Locate, in the data below, the line that contains "- 資源利用：高效率高密度。" and the line that contains "想到當初將應用程式打包成容器並且在雲端服務上使用 Docker 成功運作起來的成就感，不經感嘆：天啊雲端加"; reproduce exactly those two lines and every line between them, nothing more.

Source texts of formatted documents
——

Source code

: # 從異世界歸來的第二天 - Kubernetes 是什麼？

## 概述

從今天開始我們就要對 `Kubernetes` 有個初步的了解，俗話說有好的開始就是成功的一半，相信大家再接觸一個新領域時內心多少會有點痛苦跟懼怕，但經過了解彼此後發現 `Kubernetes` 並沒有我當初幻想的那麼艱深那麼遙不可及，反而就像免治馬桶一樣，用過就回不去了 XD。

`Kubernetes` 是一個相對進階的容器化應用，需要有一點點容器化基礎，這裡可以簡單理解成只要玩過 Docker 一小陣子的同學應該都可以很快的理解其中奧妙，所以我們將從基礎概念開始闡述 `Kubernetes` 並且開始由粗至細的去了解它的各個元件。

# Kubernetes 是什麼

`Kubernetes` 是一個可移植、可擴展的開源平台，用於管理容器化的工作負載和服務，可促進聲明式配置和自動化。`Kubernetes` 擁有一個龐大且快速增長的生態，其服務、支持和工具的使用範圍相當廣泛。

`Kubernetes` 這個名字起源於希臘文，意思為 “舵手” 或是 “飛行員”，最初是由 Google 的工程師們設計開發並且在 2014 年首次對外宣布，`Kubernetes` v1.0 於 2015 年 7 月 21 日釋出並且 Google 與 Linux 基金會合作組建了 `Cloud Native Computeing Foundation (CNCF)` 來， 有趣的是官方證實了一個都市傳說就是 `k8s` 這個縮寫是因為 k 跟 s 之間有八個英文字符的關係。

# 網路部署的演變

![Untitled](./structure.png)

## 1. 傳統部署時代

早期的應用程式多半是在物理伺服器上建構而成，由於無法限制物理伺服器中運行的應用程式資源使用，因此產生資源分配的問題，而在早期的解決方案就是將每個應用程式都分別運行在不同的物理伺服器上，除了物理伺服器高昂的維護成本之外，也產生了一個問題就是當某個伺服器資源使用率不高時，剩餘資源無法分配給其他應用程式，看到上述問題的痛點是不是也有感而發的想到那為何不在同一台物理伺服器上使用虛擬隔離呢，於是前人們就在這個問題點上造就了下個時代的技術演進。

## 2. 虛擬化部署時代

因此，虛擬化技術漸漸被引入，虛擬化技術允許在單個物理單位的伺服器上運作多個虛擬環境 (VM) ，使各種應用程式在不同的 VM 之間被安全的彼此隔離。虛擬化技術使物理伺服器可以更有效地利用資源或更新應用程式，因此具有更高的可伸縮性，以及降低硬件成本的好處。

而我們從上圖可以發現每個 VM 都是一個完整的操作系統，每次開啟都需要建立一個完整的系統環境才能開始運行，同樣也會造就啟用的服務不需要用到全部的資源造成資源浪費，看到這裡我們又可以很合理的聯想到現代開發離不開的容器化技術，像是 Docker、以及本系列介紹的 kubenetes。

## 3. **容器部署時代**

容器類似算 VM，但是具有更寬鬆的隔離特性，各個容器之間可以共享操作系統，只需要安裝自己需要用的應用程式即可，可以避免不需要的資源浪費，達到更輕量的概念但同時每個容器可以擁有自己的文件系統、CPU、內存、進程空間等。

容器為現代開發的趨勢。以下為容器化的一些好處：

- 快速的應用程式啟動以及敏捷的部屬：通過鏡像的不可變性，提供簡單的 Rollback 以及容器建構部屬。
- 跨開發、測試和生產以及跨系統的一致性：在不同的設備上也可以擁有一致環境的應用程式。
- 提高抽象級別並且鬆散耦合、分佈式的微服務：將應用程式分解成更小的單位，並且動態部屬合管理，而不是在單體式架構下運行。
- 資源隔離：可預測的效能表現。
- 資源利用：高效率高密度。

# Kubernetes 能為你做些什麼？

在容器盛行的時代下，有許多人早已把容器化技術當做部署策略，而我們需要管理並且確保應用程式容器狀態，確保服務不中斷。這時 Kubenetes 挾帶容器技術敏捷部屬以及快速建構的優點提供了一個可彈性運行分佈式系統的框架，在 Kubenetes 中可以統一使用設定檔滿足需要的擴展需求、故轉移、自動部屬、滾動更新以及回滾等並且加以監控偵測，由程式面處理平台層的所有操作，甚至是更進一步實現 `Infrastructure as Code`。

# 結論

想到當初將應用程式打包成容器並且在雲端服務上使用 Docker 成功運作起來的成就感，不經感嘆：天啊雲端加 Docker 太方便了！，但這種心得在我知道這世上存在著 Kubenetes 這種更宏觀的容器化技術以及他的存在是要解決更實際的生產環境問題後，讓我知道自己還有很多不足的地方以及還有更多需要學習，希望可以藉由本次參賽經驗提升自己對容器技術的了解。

——

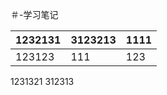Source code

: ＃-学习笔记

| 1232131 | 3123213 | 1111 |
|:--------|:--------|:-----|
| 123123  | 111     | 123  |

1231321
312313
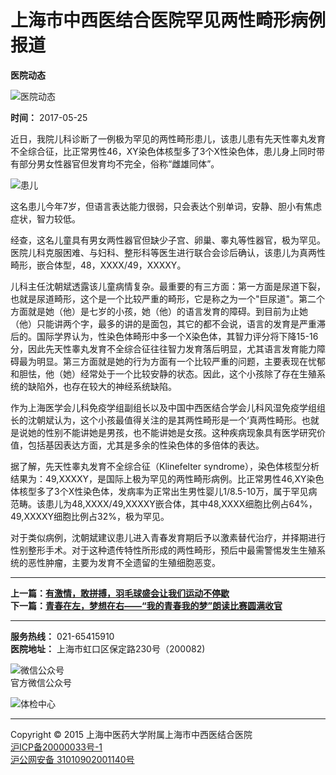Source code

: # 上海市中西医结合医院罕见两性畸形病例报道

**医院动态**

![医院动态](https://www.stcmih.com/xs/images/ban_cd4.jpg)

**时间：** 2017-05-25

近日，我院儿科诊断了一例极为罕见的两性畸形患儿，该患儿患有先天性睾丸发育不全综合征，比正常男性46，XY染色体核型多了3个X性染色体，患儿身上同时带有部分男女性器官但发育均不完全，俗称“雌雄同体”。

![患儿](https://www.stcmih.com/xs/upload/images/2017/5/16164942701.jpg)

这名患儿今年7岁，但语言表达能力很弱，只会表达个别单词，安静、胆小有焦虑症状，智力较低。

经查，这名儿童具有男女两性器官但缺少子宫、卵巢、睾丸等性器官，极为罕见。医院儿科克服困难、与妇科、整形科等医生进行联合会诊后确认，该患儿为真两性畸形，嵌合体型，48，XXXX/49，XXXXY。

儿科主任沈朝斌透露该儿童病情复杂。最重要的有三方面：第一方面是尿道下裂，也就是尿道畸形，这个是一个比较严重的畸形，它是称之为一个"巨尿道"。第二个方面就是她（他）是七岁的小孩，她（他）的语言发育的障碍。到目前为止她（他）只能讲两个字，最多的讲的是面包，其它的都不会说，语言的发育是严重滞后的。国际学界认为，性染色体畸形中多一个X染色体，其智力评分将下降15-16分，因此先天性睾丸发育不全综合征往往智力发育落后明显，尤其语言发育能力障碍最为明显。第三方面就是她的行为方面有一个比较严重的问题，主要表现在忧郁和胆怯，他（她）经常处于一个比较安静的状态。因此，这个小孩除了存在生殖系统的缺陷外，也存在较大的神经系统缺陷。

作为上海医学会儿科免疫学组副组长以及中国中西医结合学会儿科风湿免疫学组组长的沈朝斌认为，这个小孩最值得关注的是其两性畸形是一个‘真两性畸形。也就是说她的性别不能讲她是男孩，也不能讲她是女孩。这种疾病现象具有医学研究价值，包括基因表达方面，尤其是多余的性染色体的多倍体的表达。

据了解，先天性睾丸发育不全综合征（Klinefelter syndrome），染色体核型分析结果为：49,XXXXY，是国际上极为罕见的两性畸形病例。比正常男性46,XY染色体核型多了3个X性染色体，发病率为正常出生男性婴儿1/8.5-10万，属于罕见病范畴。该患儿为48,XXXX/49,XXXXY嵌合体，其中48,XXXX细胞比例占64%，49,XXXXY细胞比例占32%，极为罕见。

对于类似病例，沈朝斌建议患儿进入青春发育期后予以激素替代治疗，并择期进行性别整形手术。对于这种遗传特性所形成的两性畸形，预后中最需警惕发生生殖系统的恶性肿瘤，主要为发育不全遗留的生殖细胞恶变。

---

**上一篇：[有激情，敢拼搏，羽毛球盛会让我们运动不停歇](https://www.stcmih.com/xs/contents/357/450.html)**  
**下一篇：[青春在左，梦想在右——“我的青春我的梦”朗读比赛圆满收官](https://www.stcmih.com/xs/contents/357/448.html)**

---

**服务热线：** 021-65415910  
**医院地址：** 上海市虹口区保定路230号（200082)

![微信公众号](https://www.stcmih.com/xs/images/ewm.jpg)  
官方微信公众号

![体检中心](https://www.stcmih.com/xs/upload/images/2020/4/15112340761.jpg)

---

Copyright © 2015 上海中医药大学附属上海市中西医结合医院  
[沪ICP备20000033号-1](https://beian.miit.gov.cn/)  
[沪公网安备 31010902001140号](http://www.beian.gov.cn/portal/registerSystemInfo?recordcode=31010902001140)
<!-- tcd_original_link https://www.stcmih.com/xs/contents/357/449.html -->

——

→ Worked solution:
- 資源利用：高效率高密度。

# Kubernetes 能為你做些什麼？

在容器盛行的時代下，有許多人早已把容器化技術當做部署策略，而我們需要管理並且確保應用程式容器狀態，確保服務不中斷。這時 Kubenetes 挾帶容器技術敏捷部屬以及快速建構的優點提供了一個可彈性運行分佈式系統的框架，在 Kubenetes 中可以統一使用設定檔滿足需要的擴展需求、故轉移、自動部屬、滾動更新以及回滾等並且加以監控偵測，由程式面處理平台層的所有操作，甚至是更進一步實現 `Infrastructure as Code`。

# 結論

想到當初將應用程式打包成容器並且在雲端服務上使用 Docker 成功運作起來的成就感，不經感嘆：天啊雲端加 Docker 太方便了！，但這種心得在我知道這世上存在著 Kubenetes 這種更宏觀的容器化技術以及他的存在是要解決更實際的生產環境問題後，讓我知道自己還有很多不足的地方以及還有更多需要學習，希望可以藉由本次參賽經驗提升自己對容器技術的了解。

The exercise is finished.